Dataset entries:
↓↓↓

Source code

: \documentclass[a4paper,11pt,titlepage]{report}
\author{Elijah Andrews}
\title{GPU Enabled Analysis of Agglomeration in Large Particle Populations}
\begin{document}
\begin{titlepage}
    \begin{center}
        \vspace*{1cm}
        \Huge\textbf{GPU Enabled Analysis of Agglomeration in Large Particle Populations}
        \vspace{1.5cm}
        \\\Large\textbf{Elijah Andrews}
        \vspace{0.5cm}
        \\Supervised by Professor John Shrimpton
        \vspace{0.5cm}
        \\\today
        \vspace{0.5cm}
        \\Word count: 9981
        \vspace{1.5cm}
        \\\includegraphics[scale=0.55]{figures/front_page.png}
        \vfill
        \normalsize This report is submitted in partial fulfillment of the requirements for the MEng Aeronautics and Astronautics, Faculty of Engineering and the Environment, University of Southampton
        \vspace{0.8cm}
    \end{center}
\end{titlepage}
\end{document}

↑↑↑
↓↓↓

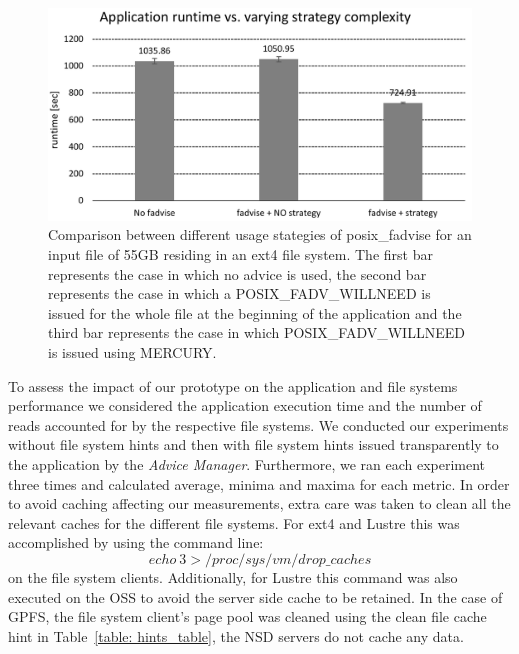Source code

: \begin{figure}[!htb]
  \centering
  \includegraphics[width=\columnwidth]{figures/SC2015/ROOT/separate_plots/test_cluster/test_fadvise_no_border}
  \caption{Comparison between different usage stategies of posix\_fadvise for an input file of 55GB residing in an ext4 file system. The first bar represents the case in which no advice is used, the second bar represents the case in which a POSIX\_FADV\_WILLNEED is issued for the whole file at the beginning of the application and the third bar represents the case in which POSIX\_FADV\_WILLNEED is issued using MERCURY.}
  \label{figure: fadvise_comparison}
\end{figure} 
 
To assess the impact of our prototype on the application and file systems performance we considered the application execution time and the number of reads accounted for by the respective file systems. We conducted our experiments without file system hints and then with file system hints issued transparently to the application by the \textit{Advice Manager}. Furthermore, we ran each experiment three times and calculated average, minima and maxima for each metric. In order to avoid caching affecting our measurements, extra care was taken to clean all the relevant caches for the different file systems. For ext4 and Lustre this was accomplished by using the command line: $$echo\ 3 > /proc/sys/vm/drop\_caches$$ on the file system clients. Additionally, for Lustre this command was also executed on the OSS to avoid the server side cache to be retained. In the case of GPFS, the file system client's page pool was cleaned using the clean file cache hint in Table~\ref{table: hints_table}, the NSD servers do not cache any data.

↑↑↑

-- Exercise aim --
Which lines in the data above hold the string "Enabled"? Return each of them.

-- Exercise answer --
\title{GPU Enabled Analysis of Agglomeration in Large Particle Populations}
        \Huge\textbf{GPU Enabled Analysis of Agglomeration in Large Particle Populations}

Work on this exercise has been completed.